ÉDITORIAL INDUSTRIE MUSICALE

Sueur contre miettes

Il n’y a rien comme la mort pour aider l’œuvre d’un artiste. Le décès inattendu de Prince a propulsé ses albums au sommet des palmarès. Sur l’internet, par contre, sa musique reste presque introuvable. Il n’y a qu’une poignée de chansons sur YouTube ou Spotify.

L’artiste refusait d’y diffuser sa musique. C’était pour des raisons esthétiques, car on y charcute les albums en tubes pour consommation rapide. Et aussi pour des raisons commerciales, à cause des miettes versées aux artistes.

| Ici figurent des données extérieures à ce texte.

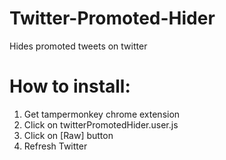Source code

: # Twitter-Promoted-Hider
Hides promoted tweets on twitter

# How to install:
1. Get tampermonkey chrome extension
2. Click on twitterPromotedHider.user.js
3. Click on [Raw] button
4. Refresh Twitter

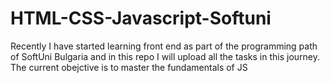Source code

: # HTML-CSS-Javascript-Softuni
Recently I have started learning front end as part of the programming path of SoftUni Bulgaria and in this repo I will upload all the tasks in this journey. The current obejctive is to master the fundamentals of JS
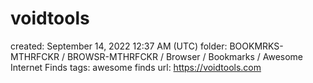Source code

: # voidtools

created: September 14, 2022 12:37 AM (UTC)
folder: BOOKMRKS-MTHRFCKR / BROWSR-MTHRFCKR / Browser / Bookmarks / Awesome Internet Finds
tags: awesome finds
url: https://voidtools.com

Il reste pourtant un peu de tarte à distribuer. Bien sûr, l’internet a saigné les revenus de l’industrie de la musique. Mais la chute brutale s’est arrêtée l’année dernière. Pour la première fois, les revenus ont augmenté de 3 %.

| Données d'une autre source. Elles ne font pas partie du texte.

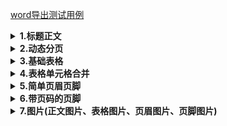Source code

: [word导出测试用例](./src/test/java/cn/wisewe/docx4j/output/builder/document/DocumentBuilderSpec.java)

<details>
<summary><b>1.标题正文</b></summary>

<h5>效果</h5>

<blockquote>
<h1>标题一</h1>
<h2>标题二</h2>
<h3>标题三</h3>
<h4>标题五</h4>
<h5>标题七</h5>
<h6>标题九</h6>
<p>这是正文这是正文这是正文这是正文这是正文这是正文这是正文这是正文</p>
</blockquote>

<blockquote>
说明：支持以上标题样式直接设定，其他标题样式可通过style方法自定义样式设定。
</blockquote>

<pre><code lang="java"> public void simple() throws IOException {
    DocumentBuilder.create()
        .headingParagraph("标题一", ParagraphStyle.HEADING_1)
        .headingParagraph("标题二", ParagraphStyle.HEADING_2)
        .headingParagraph("标题三", ParagraphStyle.HEADING_3)
        .headingParagraph("标题五", ParagraphStyle.HEADING_5)
        .headingParagraph("标题七", ParagraphStyle.HEADING_7)
        .headingParagraph("标题九", ParagraphStyle.HEADING_9)
        .textParagraph("这是正文这是正文这是正文这是正文这是正文这是正文这是正文这是正文")
        .writeTo(new FileOutputStream(FileUtil.brotherPath(DocumentBuilderSpec.class, "simple.docx")));
}
</code></pre>
</details>

<details>
<summary><b>2.动态分页</b></summary>
<h5>效果</h5>

<blockquote>
 在本段落后面手动添加个分页符

 ……分页符……(Word中的分页效果)

 多个文档之间自动添加分页符

 <h6 style="text-align: center;">张三个人信息</h6>
 <table>
 	<thead>
 		<tr>
 			<th> <strong>姓名</strong> </th>
 			<th> <strong>年龄</strong> </th>
 			<th> <strong>性别</strong> </th>
 		</tr>
 	</thead>
 	<tbody>
 		<tr>
 			<td> 张三 </td>
 			<td> 26 </td>
 			<td> 女 </td>
 		</tr>
 	</tbody>
 </table>
 ……分页符……(Word中的分页效果)

 <h6 style="text-align: center;">李四个人信息</h6>
 <table>
 	<thead>
 		<tr>
 			<th> <strong>姓名</strong> </th>
 			<th> <strong>年龄</strong> </th>
 			<th> <strong>性别</strong> </th>
 		</tr>
 	</thead>
 	<tbody>
 		<tr>
 			<td> 李四 </td>
 			<td> 50 </td>
 			<td> 男 </td>
 		</tr>
 	</tbody>
 </table>
 ……分页符……(Word中的分页效果)
 ……若干页
</blockquote>

<blockquote>
说明：添加多个文档时，每个文档之间自动添加分页符。
</blockquote>


<h5>代码</h5>

<pre><code lang="java">public void breakPage() throws FileNotFoundException {
        List<Person> people = SpecDataFactory.tableData();
        DocumentBuilder.create()
            .textParagraph("在本段落后面手动添加个分页符")
            // 手动添加分页符
            .pageBreak()
            .textParagraph("多个文档之间自动添加分页符")
            // 多个文档之间 自动添加分页符
            .documents(people, (it, d) ->
                // 分页文档
                d.headingParagraph(it.getName() + "个人信息", ParagraphStyle.SUB_HEADING)
                    .table(2, 3, t ->
                        t.row(r -> r.headCells("姓名", "年龄", "性别"))
                            .row(r -> r.dataCells(it::getName, it::getAge, it::getSex))
                    )
            )
            .writeTo(new FileOutputStream(FileUtil.brotherPath(DocumentBuilderSpec.class, "break-page.docx")));
    }
</code></pre>
</details>

<details>
<summary><b>3.基础表格</b></summary>
<h5>效果</h5>

<blockquote>
<h6 style="text-align: center;">教职工列表</h6>
<table>
	<thead>
		<tr>
			<th> <strong>姓名</strong> </th>
			<th> <strong>年龄</strong> </th>
			<th> <strong>性别</strong> </th>
		</tr>
	</thead>
	<tbody>
		<tr>
			<td> 张三 </td>
			<td> 26 </td>
			<td> 女 </td>
		</tr>
		<tr>
			<td> 李四 </td>
			<td> 50 </td>
			<td> 男 </td>
		</tr>
		<tr>
			<td> 王五 </td>
			<td> 18 </td>
			<td> 女 </td>
		</tr>
		<tr>
			<td> 赵六 </td>
			<td> 2 </td>
			<td> 女 </td>
		</tr>
		<tr>
			<td> 燕七 </td>
			<td> 80 </td>
			<td> 男 </td>
		</tr>
	</tbody>
</table>
</blockquote>

<h5>代码</h5>

<pre><code lang="java">public void table() throws FileNotFoundException {
    List<Person> people = SpecDataFactory.tableData();
    DocumentBuilder.create()
         // 添加副标题
        .headingParagraph("教职工列表", ParagraphStyle.SUB_HEADING)
        // 添加表格，需要指定表格行数及列数
        .table(people.size() + 1, 3, t ->
               // 表头行会自动加粗
               t.row(r -> r.headCells("姓名", "年龄", "性别"))
               // 数据行正常
               .rows(people, (p, r) -> r.dataCells(p::getName, p::getAge, p::getSex))
              )
        .writeTo(new FileOutputStream(FileUtil.brotherPath(DocumentBuilderSpec.class, "table.docx")));
}
</code></pre>

</details>

<details>
<summary><b>4.表格单元格合并</b></summary>
<h5>效果</h5>

<blockquote>
<h6 style="text-align: center;">教职工列表</h6>
<table>
	<tr>
	    <th rowspan = "2">姓名</th>
	    <th colspan="2" >其他信息</th>
	</tr >
    <tr >
	    <th>年龄</th>
        <th>性别</th>
	</tr>
	<tr >
	    <td>张三</td>
	    <td>26</td>
	    <td rowspan = "3">女</td>
	</tr>
	<tr >
	    <td>王五</td>
	    <td>18</td>
	</tr>
	<tr >
	    <td>赵六</td>
	    <td>2</td>
	</tr>
	<tr >
	    <td>李四</td>
	    <td>50</td>
	    <td rowspan = "2">男</td>
	</tr>
	<tr >
	    <td>燕七</td>
	    <td>80</td>
	</tr>
</table>
</blockquote>

<blockquote>注意：合并处理性别列模拟sql分组，<b>不保证列表数据顺序</b></blockquote>

<h5>代码</h5>

<pre><code lang="java">public void mergeTable() throws FileNotFoundException {
    List<Person> people = SpecDataFactory.tableData();
    // 将数据按照性别分组 合并处理性别列 模拟sql分组 但不保证列表数据顺序
    Map<String, List<Person>> groupBySex = people.stream().collect(Collectors.groupingBy(Person::getSex));
    DocumentBuilder.create()
        .headingParagraph("教职工列表", ParagraphStyle.SUB_HEADING)
        // 需要指定表格行数及列数
        .table(people.size() + 2, 3, t -> {
            // 表头行列合并
            t.row(r -> r.cell(c -> c.boldText("姓名").rowspan(2)).cell(c -> c.boldText("其他信息").colspan(2)))
                // 合并行的数据需要补全
                .row(r -> r.headCells("姓名", "年龄", "性别"));
            groupBySex.forEach((key, value) -> {
                AtomicBoolean merged = new AtomicBoolean();
                int rowspan = value.size();
                t.rows(value, (it, r) ->
                       r.dataCells(it::getName, it::getAge)
                       .cell(c -> {
                           c.text(it::getSex);
                           // 行合并一次
                           if (!merged.get()) {
                               merged.set(true);
                               c.rowspan(rowspan);
                           }
                       })
                      );
            });
        })
        .writeTo(new FileOutputStream(FileUtil.brotherPath(DocumentBuilderSpec.class, "merge-table.docx")));
}
</code></pre>

</details>

<details>
<summary><b>5.简单页眉页脚</b></summary>
<h5>效果</h5>

<blockquote>
<p style="margin-bottom: 30px;"> 我是页眉</p>
<h1>标题一</h1>
<p>这是正文这是正文这是正文这是正文这是正文这是正文这是正文这是正文</p>
<p style="margin-top: 100px;"> 我是页脚</p>
</blockquote>

<blockquote>说明：页眉页脚样式是左对齐，若有多页则每页均有页眉页脚。</blockquote>

<h5>代码</h5>

<pre><code lang="java">public void simpleHeaderAndFooter() throws FileNotFoundException {
    DocumentBuilder.create()
        .headingParagraph("标题一", ParagraphStyle.HEADING_1)
        .textParagraph("这是正文这是正文这是正文这是正文这是正文这是正文这是正文这是正文")
        .header("我是页眉")
        .footer("我是页脚")
        .writeTo(
        new FileOutputStream(FileUtil.brotherPath(DocumentBuilderSpec.class, "simple-header-foote1r.docx"))
    );
}
</code></pre>

</details>

<details>
<summary><b>6.带页码的页脚</b></summary>
<h5>效果</h5>

<blockquote>
<p style="margin-bottom: 30px; text-align: center;"> 某公司职工信息</p>
<h6 style="text-align: center;">张三个人信息</h6>
<table>
	<thead>
		<tr>
			<th> <strong>姓名</strong> </th>
			<th> <strong>年龄</strong> </th>
			<th> <strong>性别</strong> </th>
		</tr>
	</thead>
	<tbody>
		<tr>
			<td> 张三 </td>
			<td> 26 </td>
			<td> 女 </td>
		</tr>
	</tbody>
</table>
<p>……分页符……（Word中的分页效果）</p>
<p style="margin-top: 100px;  text-align: center;"> 第1页/共5页</p>
<p style="margin-bottom: 30px; text-align: center;"> 某公司职工信息</p>
<h6 style="text-align: center;">李四个人信息</h6>
<table>
	<thead>
		<tr>
			<th> <strong>姓名</strong> </th>
			<th> <strong>年龄</strong> </th>
			<th> <strong>性别</strong> </th>
		</tr>
	</thead>
	<tbody>
		<tr>
			<td> 李四 </td>
			<td> 50 </td>
			<td> 男 </td>
		</tr>
	</tbody>
</table>
<p>……分页符……（Word中的分页效果）</p>
<p style="margin-top: 100px;  text-align: center;">第2页/共5页</p>
……这儿共 5 页
</blockquote>

<h5>代码</h5>

<pre><code lang="java">public void complexHeaderAndFooter() throws FileNotFoundException {
        List<Person> people = SpecDataFactory.tableData();
        DocumentBuilder.create()
            // 多个文档 自动添加分页符
            .documents(people, (it, d) ->
                // 分页文档
                d.headingParagraph(it.getName() + "个人信息", ParagraphStyle.SUB_HEADING)
                    .table(2, 3, t ->
                        t.row(r -> r.headCells("姓名", "年龄", "性别"))
                            .row(r -> r.dataCells(it::getName, it::getAge, it::getSex))
                    )
            )
            .header(HeaderFooterType.DEFAULT, h -> h.text("某公司职工信息"))
            .footer(HeaderFooterType.DEFAULT, f -> f.page("第", "页/共", "页"))
            .writeTo(new FileOutputStream(FileUtil.brotherPath(this.getClass(), "complex-header-footer.docx")));
    }
</code></pre>

</details>

<details>
<summary><b>7.图片(正文图片、表格图片、页眉图片、页脚图片)</b></summary>
<h5>效果</h5>

<blockquote>
<p style="margin-bottom: 30px;"> 我是页眉图片
<img src="./src/test/resources/b.png" style="width: 30px; height: 30px; margin-left: 0px;" />
</p>
<h3 style="text-align: center;">教职工列表</h3>
	<table>
		<thead>
			<tr>
				<th><strong>姓名</strong></th>
				<th><strong>年龄</strong></th>
				<th><strong>性别</strong></th>
				<th><strong>图片</strong></th>
				<th><strong>文字图片</strong></th>
			</tr>
		</thead>
		<tbody>
			<tr>
				<td>张三</td>
				<td>26</td>
				<td>女</td>
				<td><img src="./src/test/resources/c.gif" style="width: 50px; height: 50px;" /></td>
				<td>我是单元格图片 <br> <img src="./src/test/resources/c.gif" style="width: 50px; height: 50px;" /></td>
			</tr>
			<tr>
				<td>李四</td>
				<td>50</td>
				<td>男</td>
				<td><img src="./src/test/resources/c.gif" style="width: 50px; height: 50px;" /></td>
				<td>我是单元格图片 <br> <img src="./src/test/resources/c.gif" style="width: 50px; height: 50px;" /></td>
			</tr>
			<tr>
				<td>王五</td>
				<td>18</td>
				<td>女</td>
				<td><img src="./src/test/resources/c.gif" style="width: 50px; height: 50px;" /></td>
				<td>我是单元格图片 <br> <img src="./src/test/resources/c.gif" style="width: 50px; height: 50px;" /></td>
			</tr>
			<tr>
				<td>赵六</td>
				<td>2</td>
				<td>女</td>
				<td><img src="./src/test/resources/c.gif" style="width: 50px; height: 50px;" /></td>
				<td>我是单元格图片 <br> <img src="./src/test/resources/c.gif" style="width: 50px; height: 50px;" /></td>
			</tr>
			<tr>
				<td>燕七</td>
				<td>80</td>
				<td>男</td>
				<td><img src="./src/test/resources/c.gif" style="width: 50px; height: 50px;" /></td>
				<td>我是单元格图片 <br> <img src="./src/test/resources/c.gif" style="width: 50px; height: 50px;" /></td>
			</tr>
		</tbody>
	</table>
	<p>我是正文图片</p>
	<img src="./src/test/resources/c.gif" />
	<p style="margin-bottom: 30px; margin-top: 100px;"> 我是页脚图片
	<img src="./src/test/resources/b.png" style="width: 30px; height: 30px; margin-left: 0px;" />
	</p>
</blockquote>

<blockquote>说明：支持 gif、jpg、.png、.bmp图片格式，可在<b>段落</b>、<b>表格单元格</b>、<b>页眉</b>、<b>页脚</b>添加图片</blockquote>

<h5>代码</h5>

<pre><code lang="java">public void picture() throws FileNotFoundException {
    List<Person> people = SpecDataFactory.tableData();
    DocumentBuilder.create()
        .headingParagraph("教职工列表", ParagraphStyle.SUB_HEADING)
        // 需要指定表格行数及列数
        .table(people.size() + 1, 5, t ->
               // 表头行会自动加粗
               t.row(r -> r.headCells("姓名", "年龄", "性别", "图片", "文字图片"))
               // 数据行正常
               .rows(people, (p, r) ->
                     r.dataCells(p::getName, p::getAge, p::getSex)
                     // 表格单元格内添加图片
                     .pictureCell(new File(FileUtil.brotherPath(DocumentBuilderSpec.class, "c.gif")), 20, 20)
                     .cell(c ->
                           c.text("我是单元格图片")
                           .pictureParagraph(
                               new File(FileUtil.brotherPath(DocumentBuilderSpec.class, "c.gif")),
                               20,
                               20
                           )
                          )
                    )
              )
        // 段落图片
        .textParagraph("我是正文图片")
        .pictureParagraph(new File(FileUtil.brotherPath(DocumentBuilderSpec.class, "c.gif")), 400, 150)
        // 页眉图片
        .header(HeaderFooterType.DEFAULT, h ->
                h.textParagraph("我是页眉图片")
                .pictureParagraph(new File(FileUtil.brotherPath(DocumentBuilderSpec.class, "b.png")), 20, 20)
               )
        // 页脚图片
        .footer(HeaderFooterType.DEFAULT, f ->
                f.textParagraph("我是页脚图片")
                .pictureParagraph(new File(FileUtil.brotherPath(DocumentBuilderSpec.class, "b.png")), 20, 20)
               )
        .writeTo(new FileOutputStream(FileUtil.brotherPath(DocumentBuilderSpec.class, "picture.docx")));
}
</code></pre>

</details>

Même si elle ne compense en rien une décennie pénible, cette hausse démontre qu’il existe peut-être une piste d’atterrissage.

Le nouveau marché passe par les sites d’écoute en continu (streaming). Aux États-Unis, ces revenus dépassent désormais ceux des ventes de chansons et albums numériques, et aussi ceux des ventes physiques (CD et vinyles).

Ce renversement ne s’est pas encore opéré au Québec, mais la tendance reste la même. Jusqu’où mènera-t-elle ? Difficile à dire. Le marché est « encore en transition », résume le rapport synthèse à ce sujet de l’Institut national de la recherche scientifique.

On peut toutefois déjà tirer deux conclusions. Dans le nouvel univers numérique, nos artistes ne sont pas assez payés. Et ils ne sont pas assez vus.

RÉMUNÉRATION

YouTube est le site le plus populaire d’écoute en continu. À lui seul, il dépasse Spotify et Apple combinés. Mais il ne fournirait que 4 % des revenus de l’industrie. La raison : la vaste majorité des internautes préfèrent ne pas s’abonner, quitte à devoir subir des pubs.

L’espoir d’une rémunération plus juste se trouve dans les sites payants. Du moins, en théorie… Car en pratique, les créateurs y reçoivent aussi des miettes de peanuts.

Le droit d’auteur est complexe. Les prestations varient selon le type d’écoute (liste de lecture, choix personnels, etc.) Elles peuvent être négociées par les étiquettes de disques ou conventionnées par la Commission du droit d’auteur du Canada.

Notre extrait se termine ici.